To his great surprise, he was accepted into the State University of Music and Performing Arts in Stuttgart in 1980. In 1981, while still a student, he played the role of Willi Graf in Michael Verhoeven's film Die weiße Rose and was subsequently engaged by the Städtische Bühnen Heidelberg after completing his acting studies. "My studies were too humorless for me," he says. "But from the moment I got involved in practical work, I had fun – it was like an extended student joke. Until Zadek came, then it got serious again." The director cast him in 1984 as SS officer Kittel in Ghetto at the Freie Volksbühne Berlin and took him to the Hamburger Schauspielhaus the following year, where Tukur shone in numerous roles until 1995.

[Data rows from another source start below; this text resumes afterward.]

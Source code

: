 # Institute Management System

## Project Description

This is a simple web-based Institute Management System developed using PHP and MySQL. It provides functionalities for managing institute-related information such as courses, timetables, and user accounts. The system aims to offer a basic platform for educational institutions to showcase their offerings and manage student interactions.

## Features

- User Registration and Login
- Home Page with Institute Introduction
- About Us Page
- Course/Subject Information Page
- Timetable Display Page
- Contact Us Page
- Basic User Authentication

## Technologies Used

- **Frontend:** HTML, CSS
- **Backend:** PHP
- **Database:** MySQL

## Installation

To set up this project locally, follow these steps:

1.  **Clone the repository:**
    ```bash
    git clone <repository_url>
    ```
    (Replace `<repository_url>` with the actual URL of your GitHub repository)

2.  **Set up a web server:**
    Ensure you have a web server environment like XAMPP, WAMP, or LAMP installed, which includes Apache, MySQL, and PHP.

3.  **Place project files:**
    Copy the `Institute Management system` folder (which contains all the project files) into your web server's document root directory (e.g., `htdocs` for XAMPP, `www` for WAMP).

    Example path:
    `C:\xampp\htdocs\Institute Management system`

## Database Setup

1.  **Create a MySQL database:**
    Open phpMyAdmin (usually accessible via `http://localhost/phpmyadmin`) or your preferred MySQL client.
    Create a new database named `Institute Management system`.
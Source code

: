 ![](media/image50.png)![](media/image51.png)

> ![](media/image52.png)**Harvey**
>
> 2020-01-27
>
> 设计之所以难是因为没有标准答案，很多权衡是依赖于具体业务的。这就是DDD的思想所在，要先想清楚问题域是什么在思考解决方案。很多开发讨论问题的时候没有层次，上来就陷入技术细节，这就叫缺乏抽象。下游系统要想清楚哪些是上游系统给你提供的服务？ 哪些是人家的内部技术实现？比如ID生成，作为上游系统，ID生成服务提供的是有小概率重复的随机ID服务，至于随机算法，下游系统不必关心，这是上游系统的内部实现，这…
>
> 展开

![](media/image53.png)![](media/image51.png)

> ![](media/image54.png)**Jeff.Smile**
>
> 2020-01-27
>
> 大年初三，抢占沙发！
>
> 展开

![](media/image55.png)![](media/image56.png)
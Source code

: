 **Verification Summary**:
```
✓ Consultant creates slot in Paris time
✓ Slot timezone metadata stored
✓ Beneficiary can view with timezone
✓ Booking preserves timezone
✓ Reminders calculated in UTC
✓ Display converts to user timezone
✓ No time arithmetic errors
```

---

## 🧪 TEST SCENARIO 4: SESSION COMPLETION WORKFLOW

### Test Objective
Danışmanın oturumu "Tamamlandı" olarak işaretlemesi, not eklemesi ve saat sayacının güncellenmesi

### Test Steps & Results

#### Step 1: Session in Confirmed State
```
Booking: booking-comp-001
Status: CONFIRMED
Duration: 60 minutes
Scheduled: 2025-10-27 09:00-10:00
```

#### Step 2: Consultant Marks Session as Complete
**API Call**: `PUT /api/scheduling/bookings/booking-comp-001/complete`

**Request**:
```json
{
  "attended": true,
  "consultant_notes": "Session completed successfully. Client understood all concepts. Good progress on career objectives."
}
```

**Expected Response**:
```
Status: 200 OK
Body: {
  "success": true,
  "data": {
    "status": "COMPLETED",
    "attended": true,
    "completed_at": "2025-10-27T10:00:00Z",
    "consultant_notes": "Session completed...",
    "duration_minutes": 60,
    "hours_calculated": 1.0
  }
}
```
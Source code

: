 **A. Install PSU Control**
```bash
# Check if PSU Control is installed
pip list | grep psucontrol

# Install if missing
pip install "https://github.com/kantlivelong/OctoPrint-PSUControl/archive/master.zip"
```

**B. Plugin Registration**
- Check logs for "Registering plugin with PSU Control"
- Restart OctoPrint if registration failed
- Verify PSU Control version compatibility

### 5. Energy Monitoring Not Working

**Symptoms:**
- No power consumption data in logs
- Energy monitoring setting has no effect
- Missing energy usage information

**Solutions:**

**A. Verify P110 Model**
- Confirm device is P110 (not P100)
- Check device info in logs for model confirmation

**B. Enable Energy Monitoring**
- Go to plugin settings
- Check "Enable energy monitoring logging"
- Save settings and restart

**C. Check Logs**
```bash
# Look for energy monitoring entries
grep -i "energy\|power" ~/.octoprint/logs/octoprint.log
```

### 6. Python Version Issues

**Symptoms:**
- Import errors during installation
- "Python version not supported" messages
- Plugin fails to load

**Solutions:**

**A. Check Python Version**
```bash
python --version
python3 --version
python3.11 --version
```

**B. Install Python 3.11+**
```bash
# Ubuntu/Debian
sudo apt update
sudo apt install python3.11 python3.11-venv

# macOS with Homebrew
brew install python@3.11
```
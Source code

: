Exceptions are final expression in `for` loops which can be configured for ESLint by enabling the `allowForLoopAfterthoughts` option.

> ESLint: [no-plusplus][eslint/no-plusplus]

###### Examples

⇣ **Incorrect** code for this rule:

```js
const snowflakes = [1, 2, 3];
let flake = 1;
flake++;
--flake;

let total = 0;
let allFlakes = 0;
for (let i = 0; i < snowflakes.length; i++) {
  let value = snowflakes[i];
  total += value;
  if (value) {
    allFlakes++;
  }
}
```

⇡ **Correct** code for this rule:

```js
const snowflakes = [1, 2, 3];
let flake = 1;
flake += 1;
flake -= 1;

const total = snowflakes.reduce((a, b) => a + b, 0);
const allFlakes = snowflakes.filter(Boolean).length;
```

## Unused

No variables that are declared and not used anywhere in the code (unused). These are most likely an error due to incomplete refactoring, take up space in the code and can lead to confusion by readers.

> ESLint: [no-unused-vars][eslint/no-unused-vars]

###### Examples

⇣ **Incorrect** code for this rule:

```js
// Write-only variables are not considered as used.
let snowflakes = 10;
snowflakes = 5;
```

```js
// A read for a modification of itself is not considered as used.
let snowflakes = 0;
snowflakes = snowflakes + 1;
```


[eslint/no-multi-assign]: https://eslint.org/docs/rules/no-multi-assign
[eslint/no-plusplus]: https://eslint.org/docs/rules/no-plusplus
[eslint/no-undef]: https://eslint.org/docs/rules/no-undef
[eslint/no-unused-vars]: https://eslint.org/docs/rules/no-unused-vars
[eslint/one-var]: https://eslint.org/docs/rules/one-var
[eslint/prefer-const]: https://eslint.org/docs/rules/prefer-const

In 1993, he produced, wrote, and starred in his murder revue Blaubarts Orchester at Schmidts Tivoli in Hamburg, followed four years later by the revue Einmal Casanova sein. From 1995 to 2003, he co-directed the Hamburger Kammerspiele as artistic director with Ulrich Waller, the director of these revues. (His successor was Dominique Horwitz, who had inspired Tukur to pursue this profession on stage and at the outdoor pool in Tübingen.) Already in 1995, five years after his record debut as a singer on the album Tanzpalast, he founded "Ulrich Tukur und die Rhythmus Boys," the "oldest boy band in the world." The quartet dedicates itself on numerous tours and recordings, such as Morphium or Musik hat mich verliebt gemacht, to both evergreens from the first half of the 20th century and original compositions.
Alongside this, Tukur has enjoyed a fascinating film and television career, appearing in Costa-Gavras' Der Stellvertreter and Eden Is West, Steven Soderbergh's Solaris, then in 2006 as Stasi Lieutenant Anton Grubitz in the Oscar-winning film Das Leben der Anderen, and currently as Tatort commissioner Felix Murot.
Ulrich Tukur has received numerous awards, including the Golden Bear, the Golden Camera, the Adolf Grimme Award, the German Television Award, and two German Film Awards. After having already narrated two successful audiobooks, he made his own literary debut in 2007 with Die Seerose im Speisesaal. Ulrich Tukur has two daughters from his first marriage, Lili and Marleen. He lives with his second wife, photographer Katharina John, and about two thousand shellac records on the island of Giudecca in the south of Venice.